Slightly more common was a nasty feeling of exposure. When you have your picture in the paper, and particularly if you put elements of your own life out for inspection, you can expect the lines between the public and the private to get slightly blurred. Luckily, Winging It is not that high-profile, and the most common response was a look of slight confusion as people tried to work out whether they were in school with me or whether I made the sandwiches in the local shop.
Others made kind remarks, but I was always aware that, when you go into print, you put your head above the parapet and people are entitled to their opinion of what you do, good or bad. Particularly when I was feeling hungover, I used to get The Fear. You know, the one where you think strangers don't like you? It's much worse when it could quite possibly be true.
But these were minor points compared with the pleasure of having all that lovely space to write about those things which annoyed me or interested me.
At times it was hard to come up with topics week after week - and just for the record, I'd like to point out that I stuck to my personal resolution never to moan about the taxi situation - but the satisfaction of giving a grievance a good airing was a fine feeling.
Sporadic feelings of deja vu were a problem though. I would be delighted with myself for the ease with which I wrote on a certain topic only suddenly to wonder whether I had written about it before. In truth, this is another, more thought-provoking reason for finishing the column sooner rather than later.
The title, Winging It, came about when I was describing to a colleague yet another weekend in which I was plunged into a situation for which I felt unprepared but which I somehow managed to muddle through. The phase of life in the late teens and early 20s is such an odd time, when you are suddenly required to be an adult without anyone giving you the handbook.
My generation was the first to come of age in a country with a bit of disposable income, where working hours are long but well-rewarded, and emigration is a question of aspiration not desperation. Of course it's exciting, and preferable to hanging around on the dole, but it has its own set of frustrations, priorities and problems. It seemed that it might be an interesting thing to write about. I'm not that much older now, and truth be told, writing the column has taught me that a lot of those feelings are experienced by everyone, and not just twenty-somethings in boomtime Ireland.
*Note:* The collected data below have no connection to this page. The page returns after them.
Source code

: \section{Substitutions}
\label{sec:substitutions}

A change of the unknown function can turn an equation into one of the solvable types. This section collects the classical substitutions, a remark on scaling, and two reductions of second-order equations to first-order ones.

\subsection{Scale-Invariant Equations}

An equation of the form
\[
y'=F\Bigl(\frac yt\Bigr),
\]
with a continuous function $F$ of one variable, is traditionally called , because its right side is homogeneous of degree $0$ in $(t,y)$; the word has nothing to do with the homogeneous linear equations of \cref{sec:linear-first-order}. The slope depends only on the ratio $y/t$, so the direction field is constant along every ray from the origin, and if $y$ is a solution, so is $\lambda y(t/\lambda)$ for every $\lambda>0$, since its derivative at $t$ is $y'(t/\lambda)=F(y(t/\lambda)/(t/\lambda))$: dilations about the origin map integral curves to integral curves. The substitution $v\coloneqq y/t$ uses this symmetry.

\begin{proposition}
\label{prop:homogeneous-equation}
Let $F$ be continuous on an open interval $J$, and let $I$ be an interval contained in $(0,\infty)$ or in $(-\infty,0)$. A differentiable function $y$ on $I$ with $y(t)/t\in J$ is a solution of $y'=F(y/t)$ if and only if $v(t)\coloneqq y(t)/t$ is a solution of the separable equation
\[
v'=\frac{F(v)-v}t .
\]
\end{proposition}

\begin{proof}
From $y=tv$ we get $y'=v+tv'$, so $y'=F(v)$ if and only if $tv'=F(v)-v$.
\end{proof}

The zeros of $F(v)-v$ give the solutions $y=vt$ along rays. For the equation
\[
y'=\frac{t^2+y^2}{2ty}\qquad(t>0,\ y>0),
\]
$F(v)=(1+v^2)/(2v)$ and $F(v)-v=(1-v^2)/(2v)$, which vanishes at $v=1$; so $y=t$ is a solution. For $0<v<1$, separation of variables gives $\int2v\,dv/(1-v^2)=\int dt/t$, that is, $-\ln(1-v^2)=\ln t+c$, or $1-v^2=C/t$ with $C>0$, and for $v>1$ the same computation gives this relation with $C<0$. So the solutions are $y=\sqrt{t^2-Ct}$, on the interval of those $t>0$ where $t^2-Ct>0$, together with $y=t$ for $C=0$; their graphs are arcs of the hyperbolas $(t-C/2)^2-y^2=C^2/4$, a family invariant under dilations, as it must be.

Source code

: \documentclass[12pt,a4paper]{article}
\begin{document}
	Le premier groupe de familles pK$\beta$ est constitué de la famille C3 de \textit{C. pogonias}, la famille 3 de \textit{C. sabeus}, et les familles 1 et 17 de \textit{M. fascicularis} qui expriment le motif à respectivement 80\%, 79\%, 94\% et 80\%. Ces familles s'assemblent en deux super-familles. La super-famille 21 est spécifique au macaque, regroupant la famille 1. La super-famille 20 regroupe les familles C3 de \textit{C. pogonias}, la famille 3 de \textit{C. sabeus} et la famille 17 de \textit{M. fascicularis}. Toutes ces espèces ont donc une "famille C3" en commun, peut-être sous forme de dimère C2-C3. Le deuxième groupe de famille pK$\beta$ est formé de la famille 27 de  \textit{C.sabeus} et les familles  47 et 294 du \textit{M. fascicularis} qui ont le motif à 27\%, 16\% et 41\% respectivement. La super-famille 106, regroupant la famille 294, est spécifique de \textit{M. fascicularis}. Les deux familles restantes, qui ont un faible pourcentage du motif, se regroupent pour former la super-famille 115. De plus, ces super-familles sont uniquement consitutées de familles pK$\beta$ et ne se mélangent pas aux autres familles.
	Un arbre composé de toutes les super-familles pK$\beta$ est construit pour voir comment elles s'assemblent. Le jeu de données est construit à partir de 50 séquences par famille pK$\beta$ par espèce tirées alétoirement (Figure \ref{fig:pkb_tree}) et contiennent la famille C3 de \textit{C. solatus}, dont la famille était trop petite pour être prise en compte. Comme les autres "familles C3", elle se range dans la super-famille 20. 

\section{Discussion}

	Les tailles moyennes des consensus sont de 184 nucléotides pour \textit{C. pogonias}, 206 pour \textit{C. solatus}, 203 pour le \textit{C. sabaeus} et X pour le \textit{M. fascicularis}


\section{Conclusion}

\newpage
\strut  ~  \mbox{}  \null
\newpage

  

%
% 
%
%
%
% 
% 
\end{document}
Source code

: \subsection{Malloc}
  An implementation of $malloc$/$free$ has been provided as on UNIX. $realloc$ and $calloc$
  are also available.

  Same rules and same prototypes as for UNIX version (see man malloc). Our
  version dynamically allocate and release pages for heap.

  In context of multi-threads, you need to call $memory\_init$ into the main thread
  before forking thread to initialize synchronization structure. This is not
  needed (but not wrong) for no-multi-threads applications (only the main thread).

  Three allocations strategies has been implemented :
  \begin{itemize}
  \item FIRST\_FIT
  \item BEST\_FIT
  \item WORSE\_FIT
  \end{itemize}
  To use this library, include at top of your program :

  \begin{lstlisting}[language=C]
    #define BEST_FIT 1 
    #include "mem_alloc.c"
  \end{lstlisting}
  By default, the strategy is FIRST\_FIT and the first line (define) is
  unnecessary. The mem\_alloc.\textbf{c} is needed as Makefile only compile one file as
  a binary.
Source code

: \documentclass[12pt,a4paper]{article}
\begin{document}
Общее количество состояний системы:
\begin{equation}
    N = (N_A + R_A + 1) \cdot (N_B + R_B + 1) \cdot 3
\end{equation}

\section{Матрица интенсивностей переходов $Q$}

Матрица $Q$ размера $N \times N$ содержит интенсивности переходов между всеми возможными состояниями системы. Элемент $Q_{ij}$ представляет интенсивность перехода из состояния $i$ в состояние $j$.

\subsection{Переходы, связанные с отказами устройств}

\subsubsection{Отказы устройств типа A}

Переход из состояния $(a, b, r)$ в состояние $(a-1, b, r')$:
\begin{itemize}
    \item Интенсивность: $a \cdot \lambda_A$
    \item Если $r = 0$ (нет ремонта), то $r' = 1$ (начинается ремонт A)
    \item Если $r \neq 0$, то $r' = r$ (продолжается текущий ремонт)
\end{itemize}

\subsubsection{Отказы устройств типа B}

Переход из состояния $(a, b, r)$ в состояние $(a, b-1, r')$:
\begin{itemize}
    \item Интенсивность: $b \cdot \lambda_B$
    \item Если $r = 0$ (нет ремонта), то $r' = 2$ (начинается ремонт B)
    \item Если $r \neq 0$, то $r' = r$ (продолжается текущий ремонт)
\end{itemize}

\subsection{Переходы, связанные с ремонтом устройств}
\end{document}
Still, I'm increasingly aware that it's not just the paper or the season that is changing, but me as well.
I would hate to get stuck in a role of being a professional young person, patronising the next generation with assumptions about their own experiences. As I wrote some weeks ago, times do change when you're in your 20s, and change quite dramatically at that: I no longer live in a flat, no longer have a flat-mate, no longer have my first wage packet and no longer have quite the same feeling of discovery about the adult world.
It seems to me now that perhaps I stopped winging it some time ago, and I don't think I'm quite ready for that. So I've just booked a round-the-world ticket for the New Year.
This is Louise East, winging it, over and out.